**SOURCE INFORMATION**
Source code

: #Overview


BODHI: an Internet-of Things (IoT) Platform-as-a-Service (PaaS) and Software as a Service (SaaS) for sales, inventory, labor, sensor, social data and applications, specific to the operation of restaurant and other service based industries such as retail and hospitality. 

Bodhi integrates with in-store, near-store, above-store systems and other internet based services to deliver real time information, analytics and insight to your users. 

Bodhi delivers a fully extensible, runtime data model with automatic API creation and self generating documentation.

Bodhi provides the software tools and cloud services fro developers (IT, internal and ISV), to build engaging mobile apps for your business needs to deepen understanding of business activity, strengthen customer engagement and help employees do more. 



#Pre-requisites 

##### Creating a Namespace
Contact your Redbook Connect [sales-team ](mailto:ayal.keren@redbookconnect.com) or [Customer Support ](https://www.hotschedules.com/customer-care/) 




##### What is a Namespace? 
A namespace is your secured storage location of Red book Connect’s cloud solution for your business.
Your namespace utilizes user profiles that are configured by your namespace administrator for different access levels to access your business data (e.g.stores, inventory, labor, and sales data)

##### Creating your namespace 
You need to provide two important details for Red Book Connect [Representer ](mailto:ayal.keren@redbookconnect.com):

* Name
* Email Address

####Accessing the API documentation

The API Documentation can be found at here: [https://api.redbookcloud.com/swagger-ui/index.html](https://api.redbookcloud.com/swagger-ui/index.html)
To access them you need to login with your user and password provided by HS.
--
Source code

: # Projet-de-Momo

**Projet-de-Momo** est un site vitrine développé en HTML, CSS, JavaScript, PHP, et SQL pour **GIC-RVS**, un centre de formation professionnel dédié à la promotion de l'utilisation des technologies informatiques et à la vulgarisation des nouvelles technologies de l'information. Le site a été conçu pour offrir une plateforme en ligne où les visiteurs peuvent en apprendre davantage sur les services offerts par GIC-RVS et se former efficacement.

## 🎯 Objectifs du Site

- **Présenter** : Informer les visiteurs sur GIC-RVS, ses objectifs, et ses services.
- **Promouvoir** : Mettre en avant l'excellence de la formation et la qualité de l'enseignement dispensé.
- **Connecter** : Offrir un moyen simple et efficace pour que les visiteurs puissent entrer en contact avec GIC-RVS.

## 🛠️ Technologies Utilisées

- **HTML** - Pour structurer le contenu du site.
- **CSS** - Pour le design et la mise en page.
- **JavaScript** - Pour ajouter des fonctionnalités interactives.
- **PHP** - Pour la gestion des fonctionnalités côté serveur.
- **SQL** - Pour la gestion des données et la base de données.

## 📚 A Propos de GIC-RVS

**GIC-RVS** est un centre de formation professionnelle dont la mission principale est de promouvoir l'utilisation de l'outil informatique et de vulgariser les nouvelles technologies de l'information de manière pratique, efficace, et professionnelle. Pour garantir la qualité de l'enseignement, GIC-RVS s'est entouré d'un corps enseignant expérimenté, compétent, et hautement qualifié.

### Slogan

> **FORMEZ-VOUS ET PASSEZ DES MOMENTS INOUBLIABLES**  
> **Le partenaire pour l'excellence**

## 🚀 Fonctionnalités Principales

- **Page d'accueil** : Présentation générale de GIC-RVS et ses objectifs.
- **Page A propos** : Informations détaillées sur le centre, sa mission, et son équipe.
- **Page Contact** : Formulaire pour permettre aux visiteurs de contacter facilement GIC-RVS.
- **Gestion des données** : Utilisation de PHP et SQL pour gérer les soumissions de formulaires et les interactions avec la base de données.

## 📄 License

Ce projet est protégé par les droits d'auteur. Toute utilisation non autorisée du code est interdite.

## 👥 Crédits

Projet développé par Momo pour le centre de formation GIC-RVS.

**ASSIGNMENT**
Using only the listing above, restate exactly the lines from the line containing "- **CSS** - Pour" through the line containing "partenaire pour l'excellence**", both included.

**SOLUTION FOR THIS PROBLEM**
- **CSS** - Pour le design et la mise en page.
- **JavaScript** - Pour ajouter des fonctionnalités interactives.
- **PHP** - Pour la gestion des fonctionnalités côté serveur.
- **SQL** - Pour la gestion des données et la base de données.

## 📚 A Propos de GIC-RVS

**GIC-RVS** est un centre de formation professionnelle dont la mission principale est de promouvoir l'utilisation de l'outil informatique et de vulgariser les nouvelles technologies de l'information de manière pratique, efficace, et professionnelle. Pour garantir la qualité de l'enseignement, GIC-RVS s'est entouré d'un corps enseignant expérimenté, compétent, et hautement qualifié.

### Slogan

> **FORMEZ-VOUS ET PASSEZ DES MOMENTS INOUBLIABLES**  
> **Le partenaire pour l'excellence**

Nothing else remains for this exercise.